First, you need to build a docker image by typing make build
. After that, type make start
every time you want to start the service.
After the build and start process is done, type make token
and copy the result.
Access http://localhost:8888, paste the token in text/password field and submit. If everything is right, now you have access to Jupyter Lab and can create a python scripts normally.
Access http://localhost:9000 and sign-in using these credentials:
- username: root
- passsword: root@password
Now you can create your own buckets to save and manipulete files like a AWS S3 🍷.
Access http://localhost:8080 to inspect PySpark applications and workers (by default, the docker-compose.yml
is configured to run 2 PySpark workers with 1 vCore and 2GB of memory each).
To inspect the running stages, you can access http://localhost:4040 during execution.
To stop all containers, type make stop
in the terminal and wait for them all to be brought down.
An example using PySpark and MinIO through Jupyter is available at workspace/sample.ipynb.
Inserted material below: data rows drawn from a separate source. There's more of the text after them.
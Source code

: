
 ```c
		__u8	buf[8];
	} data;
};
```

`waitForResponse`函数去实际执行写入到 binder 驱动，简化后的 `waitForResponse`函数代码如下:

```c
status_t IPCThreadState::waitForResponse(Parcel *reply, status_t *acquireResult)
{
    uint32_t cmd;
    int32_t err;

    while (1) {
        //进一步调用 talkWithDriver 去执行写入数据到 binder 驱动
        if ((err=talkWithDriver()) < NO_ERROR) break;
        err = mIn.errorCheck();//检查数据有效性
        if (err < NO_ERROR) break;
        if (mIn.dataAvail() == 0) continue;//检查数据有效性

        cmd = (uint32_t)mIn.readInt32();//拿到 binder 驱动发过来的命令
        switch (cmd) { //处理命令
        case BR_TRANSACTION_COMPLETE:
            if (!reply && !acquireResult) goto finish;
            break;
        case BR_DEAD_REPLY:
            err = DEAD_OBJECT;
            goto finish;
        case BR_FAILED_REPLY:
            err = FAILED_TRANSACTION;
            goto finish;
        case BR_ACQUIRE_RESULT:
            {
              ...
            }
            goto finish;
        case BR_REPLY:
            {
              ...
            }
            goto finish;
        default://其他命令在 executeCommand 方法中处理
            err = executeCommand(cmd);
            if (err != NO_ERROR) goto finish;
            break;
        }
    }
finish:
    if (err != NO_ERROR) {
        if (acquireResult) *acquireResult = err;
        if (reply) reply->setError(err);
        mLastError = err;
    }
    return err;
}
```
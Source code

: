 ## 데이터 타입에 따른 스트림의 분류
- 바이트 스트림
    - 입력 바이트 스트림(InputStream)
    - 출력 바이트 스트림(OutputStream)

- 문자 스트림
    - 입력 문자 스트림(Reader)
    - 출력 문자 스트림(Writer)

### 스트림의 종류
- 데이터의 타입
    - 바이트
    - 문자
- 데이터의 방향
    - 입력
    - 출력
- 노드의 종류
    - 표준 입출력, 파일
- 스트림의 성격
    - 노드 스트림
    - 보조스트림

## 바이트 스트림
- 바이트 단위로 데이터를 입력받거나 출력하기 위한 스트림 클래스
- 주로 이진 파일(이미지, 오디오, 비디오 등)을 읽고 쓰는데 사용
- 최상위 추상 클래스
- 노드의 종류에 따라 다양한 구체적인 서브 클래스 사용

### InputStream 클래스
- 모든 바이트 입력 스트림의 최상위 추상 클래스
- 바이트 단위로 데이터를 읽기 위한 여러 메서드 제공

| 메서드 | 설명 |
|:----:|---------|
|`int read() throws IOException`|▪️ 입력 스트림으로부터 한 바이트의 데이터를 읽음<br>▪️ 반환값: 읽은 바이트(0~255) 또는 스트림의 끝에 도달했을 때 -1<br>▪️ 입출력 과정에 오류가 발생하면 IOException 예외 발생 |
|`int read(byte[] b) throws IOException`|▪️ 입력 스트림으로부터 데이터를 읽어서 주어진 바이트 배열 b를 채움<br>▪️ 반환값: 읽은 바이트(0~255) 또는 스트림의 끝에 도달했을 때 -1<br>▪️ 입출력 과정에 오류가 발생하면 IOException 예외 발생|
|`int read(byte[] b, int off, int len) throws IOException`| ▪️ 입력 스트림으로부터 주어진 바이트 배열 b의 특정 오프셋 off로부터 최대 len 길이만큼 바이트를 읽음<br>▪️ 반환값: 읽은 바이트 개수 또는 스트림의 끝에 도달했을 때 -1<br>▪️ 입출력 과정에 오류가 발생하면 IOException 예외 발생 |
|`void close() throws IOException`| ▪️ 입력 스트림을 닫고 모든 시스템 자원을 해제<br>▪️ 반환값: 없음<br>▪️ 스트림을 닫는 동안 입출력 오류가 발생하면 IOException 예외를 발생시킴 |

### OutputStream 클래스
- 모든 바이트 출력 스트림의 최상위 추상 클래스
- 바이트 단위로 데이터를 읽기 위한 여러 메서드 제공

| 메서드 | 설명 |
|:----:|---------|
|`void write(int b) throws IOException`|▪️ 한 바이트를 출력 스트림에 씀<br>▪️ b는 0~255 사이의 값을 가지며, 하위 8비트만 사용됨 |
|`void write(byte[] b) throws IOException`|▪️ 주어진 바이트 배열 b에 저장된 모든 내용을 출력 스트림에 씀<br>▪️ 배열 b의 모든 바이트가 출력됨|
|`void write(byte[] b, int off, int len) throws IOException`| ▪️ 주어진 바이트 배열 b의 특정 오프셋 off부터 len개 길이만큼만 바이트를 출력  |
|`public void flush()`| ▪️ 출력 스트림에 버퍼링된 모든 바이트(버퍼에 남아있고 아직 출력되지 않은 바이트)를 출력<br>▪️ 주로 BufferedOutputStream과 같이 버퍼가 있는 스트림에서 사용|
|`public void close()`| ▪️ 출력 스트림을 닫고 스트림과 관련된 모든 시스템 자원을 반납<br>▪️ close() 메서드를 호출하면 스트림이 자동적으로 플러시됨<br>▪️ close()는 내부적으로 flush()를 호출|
When running the containers for the first time, a workspace/
directory will be created at the root of the project. This folder is shared between host machine and jupyter workspace running inside the container. The buckets/
directory is where MinIO persists the data that is generated.
This approach guarantees us that even if a container is restarted, all the code and data that has already been created will persist.